* **SUPPLIED DATA**:
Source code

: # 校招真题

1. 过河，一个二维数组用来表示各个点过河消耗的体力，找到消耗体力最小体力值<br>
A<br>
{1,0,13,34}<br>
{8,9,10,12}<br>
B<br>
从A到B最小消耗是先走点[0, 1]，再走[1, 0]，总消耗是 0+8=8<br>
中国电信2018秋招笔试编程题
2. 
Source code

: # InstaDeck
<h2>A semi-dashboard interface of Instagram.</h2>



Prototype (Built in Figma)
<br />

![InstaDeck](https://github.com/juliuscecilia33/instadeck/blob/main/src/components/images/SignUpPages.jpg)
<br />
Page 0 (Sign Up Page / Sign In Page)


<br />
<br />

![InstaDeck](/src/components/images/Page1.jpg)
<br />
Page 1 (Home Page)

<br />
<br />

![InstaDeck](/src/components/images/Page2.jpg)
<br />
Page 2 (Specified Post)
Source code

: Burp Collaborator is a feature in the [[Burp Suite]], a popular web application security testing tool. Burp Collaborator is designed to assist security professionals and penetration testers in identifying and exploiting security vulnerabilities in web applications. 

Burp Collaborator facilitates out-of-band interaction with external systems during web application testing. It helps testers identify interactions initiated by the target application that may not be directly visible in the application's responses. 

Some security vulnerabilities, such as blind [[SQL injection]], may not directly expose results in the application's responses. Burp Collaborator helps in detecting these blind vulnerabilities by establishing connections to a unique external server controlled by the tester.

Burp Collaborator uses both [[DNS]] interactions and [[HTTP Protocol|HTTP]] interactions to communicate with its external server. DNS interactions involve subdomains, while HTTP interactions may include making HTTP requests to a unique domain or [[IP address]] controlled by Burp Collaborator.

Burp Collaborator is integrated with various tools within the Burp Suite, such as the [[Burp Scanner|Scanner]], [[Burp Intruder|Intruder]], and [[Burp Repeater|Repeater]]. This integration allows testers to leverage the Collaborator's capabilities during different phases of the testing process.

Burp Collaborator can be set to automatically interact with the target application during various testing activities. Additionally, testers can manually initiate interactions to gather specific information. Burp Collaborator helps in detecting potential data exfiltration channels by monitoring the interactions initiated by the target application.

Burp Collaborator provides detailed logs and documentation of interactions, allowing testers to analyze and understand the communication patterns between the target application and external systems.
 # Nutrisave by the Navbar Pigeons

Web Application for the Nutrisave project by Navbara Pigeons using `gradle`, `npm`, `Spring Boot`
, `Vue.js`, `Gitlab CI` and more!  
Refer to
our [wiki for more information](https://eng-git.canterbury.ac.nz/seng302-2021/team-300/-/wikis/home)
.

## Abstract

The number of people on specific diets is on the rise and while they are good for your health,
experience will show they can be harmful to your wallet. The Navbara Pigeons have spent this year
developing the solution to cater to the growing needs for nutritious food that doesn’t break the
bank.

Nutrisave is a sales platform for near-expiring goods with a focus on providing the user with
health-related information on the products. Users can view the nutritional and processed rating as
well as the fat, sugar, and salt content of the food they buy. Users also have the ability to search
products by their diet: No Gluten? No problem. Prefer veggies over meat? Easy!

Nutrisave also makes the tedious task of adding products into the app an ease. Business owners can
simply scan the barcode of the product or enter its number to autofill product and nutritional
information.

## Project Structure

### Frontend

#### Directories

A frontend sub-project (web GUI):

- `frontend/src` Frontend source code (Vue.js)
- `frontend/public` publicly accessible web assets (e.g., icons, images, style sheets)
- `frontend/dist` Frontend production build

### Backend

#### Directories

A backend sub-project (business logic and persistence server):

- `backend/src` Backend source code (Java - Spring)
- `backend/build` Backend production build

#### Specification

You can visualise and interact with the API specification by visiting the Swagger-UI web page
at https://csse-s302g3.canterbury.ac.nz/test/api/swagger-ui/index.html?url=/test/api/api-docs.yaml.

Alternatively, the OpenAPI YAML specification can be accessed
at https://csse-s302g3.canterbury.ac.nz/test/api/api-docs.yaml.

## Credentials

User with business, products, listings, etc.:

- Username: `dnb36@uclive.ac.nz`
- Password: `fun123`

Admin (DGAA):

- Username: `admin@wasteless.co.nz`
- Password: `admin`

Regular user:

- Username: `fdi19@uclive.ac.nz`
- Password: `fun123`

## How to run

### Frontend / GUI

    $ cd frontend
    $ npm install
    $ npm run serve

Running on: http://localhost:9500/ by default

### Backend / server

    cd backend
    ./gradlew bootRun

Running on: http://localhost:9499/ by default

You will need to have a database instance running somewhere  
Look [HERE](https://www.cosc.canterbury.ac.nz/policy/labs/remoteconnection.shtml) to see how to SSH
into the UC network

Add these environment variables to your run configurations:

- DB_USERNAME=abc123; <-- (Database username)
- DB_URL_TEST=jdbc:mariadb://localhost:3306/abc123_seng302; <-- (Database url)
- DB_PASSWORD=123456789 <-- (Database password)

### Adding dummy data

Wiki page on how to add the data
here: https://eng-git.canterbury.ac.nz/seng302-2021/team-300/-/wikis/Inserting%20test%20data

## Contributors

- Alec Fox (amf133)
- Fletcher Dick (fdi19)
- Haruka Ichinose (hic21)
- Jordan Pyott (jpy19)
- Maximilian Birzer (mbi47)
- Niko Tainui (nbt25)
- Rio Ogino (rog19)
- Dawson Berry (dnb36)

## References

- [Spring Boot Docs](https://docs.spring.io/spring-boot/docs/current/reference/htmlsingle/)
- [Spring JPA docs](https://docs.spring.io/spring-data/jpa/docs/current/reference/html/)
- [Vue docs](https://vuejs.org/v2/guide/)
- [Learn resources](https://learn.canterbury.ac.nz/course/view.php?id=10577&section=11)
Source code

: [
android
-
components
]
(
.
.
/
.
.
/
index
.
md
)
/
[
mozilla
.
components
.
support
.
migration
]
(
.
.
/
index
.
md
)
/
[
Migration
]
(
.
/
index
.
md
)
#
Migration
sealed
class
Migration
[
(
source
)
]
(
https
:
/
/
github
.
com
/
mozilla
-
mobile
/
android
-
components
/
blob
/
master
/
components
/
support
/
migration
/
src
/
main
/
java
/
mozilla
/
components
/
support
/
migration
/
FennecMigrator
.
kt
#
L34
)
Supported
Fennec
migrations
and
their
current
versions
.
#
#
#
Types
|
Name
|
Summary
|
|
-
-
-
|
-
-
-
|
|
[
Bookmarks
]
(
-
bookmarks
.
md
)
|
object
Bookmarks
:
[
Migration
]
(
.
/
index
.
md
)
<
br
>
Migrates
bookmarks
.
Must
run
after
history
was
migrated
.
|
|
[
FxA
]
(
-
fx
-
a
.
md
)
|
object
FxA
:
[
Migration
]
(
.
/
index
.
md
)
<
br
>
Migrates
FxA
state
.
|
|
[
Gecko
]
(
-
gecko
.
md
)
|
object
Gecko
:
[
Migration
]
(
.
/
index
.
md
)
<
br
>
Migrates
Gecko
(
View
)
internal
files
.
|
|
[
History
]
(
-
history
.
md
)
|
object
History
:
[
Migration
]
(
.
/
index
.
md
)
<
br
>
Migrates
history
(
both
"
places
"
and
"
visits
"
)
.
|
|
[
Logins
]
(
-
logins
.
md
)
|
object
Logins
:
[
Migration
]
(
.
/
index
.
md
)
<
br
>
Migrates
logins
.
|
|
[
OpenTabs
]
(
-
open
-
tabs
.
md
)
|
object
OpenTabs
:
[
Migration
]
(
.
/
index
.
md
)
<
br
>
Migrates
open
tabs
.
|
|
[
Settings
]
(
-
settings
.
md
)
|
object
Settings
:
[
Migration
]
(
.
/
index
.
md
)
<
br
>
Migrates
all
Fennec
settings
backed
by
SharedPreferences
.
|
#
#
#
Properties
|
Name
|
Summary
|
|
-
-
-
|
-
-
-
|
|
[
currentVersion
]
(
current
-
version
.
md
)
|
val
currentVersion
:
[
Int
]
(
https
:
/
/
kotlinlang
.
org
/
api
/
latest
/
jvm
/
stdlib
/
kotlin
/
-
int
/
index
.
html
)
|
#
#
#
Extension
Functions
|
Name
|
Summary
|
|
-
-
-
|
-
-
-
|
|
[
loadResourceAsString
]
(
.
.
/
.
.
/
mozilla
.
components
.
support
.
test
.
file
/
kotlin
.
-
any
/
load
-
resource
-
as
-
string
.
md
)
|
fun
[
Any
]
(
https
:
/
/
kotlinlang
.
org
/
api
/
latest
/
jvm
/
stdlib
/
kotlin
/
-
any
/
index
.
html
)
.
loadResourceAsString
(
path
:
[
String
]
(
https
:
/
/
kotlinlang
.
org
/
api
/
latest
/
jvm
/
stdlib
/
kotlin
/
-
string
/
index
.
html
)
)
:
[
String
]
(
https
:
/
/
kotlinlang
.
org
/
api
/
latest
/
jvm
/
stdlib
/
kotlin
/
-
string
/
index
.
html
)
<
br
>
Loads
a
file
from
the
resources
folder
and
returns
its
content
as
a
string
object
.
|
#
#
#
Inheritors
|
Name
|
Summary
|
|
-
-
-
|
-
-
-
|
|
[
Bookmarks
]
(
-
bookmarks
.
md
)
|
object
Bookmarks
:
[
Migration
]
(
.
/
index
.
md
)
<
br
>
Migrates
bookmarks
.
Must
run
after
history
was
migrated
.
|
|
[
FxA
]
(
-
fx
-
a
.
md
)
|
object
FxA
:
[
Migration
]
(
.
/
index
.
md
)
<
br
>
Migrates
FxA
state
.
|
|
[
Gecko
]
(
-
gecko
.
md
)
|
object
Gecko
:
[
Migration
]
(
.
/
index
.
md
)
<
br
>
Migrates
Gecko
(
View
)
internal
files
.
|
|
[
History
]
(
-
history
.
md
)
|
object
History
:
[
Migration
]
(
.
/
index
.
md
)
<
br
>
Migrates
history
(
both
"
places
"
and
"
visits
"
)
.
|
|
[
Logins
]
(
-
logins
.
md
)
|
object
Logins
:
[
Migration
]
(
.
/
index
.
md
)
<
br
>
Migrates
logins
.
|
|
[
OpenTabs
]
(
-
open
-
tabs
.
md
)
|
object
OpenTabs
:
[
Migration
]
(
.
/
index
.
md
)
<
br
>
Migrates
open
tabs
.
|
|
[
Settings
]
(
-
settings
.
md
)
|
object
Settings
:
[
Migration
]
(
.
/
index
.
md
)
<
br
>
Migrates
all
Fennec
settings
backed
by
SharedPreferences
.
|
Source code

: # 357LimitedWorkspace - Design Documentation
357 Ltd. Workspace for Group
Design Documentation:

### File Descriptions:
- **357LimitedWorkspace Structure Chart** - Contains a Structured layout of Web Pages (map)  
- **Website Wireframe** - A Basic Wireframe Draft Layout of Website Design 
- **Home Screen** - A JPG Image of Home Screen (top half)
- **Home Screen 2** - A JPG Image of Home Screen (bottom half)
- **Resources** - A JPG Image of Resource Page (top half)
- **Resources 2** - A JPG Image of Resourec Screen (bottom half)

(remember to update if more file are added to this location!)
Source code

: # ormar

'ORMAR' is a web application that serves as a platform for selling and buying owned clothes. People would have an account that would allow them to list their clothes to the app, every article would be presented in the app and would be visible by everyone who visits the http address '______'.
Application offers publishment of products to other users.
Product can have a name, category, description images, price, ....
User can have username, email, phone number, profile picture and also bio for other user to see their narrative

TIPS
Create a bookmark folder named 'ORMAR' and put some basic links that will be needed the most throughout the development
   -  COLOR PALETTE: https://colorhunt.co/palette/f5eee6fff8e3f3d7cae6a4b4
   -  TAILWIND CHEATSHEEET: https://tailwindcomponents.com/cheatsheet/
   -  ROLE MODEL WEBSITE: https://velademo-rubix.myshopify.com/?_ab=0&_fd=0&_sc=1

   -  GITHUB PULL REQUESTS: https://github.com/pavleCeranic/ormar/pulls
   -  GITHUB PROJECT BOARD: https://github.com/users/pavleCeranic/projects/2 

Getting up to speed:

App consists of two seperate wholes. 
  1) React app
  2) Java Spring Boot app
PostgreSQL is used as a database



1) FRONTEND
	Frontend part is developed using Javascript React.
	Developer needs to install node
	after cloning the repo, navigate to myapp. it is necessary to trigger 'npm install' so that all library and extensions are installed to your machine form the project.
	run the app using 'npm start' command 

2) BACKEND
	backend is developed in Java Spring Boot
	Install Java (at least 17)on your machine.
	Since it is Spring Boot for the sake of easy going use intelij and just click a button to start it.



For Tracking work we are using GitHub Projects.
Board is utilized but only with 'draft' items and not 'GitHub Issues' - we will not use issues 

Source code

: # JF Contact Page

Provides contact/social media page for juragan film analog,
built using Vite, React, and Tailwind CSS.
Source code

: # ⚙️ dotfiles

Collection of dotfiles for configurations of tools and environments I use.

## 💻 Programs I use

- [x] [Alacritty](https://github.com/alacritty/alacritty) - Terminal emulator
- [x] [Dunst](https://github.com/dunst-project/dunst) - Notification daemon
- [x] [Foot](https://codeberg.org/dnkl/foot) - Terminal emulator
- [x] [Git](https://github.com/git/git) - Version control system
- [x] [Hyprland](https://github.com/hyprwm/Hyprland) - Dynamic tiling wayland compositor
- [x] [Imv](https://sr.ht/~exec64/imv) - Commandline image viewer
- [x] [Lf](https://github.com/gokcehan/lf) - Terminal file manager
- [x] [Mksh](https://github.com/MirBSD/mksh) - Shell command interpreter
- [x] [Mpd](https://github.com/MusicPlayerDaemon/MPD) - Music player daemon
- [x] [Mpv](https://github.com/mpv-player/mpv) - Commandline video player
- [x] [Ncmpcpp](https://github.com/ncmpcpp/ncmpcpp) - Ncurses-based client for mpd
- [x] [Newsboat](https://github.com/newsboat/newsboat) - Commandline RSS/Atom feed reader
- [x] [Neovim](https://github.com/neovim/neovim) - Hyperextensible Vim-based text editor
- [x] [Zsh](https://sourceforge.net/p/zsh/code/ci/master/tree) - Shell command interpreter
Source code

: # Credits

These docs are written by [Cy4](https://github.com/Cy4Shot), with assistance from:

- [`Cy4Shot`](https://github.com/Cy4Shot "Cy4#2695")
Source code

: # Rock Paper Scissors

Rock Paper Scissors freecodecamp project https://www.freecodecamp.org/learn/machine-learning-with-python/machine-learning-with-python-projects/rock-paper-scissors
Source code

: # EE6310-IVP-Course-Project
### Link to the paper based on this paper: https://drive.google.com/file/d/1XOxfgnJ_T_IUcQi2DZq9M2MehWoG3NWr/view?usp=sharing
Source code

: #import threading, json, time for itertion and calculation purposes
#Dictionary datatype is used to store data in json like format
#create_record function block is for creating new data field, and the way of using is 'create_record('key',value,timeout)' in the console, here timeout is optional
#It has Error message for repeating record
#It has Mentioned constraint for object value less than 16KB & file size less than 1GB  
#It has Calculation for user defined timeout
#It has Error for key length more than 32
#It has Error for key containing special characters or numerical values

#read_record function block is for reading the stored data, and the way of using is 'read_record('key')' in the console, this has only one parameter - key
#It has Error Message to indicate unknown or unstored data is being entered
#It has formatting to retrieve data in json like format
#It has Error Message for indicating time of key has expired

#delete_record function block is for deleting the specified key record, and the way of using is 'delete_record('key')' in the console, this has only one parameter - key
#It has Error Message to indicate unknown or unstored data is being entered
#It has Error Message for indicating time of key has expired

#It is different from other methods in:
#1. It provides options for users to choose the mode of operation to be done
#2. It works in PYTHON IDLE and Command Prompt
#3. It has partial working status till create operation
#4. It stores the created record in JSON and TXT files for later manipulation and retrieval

* **EXERCISE PROMPT**: Search the material for the string "products" and return each line that has it.

* **WRITTEN REPLY**:
health-related information on the products. Users can view the nutritional and processed rating as
products by their diet: No Gluten? No problem. Prefer veggies over meat? Easy!
Nutrisave also makes the tedious task of adding products into the app an ease. Business owners can
User with business, products, listings, etc.:
Application offers publishment of products to other users.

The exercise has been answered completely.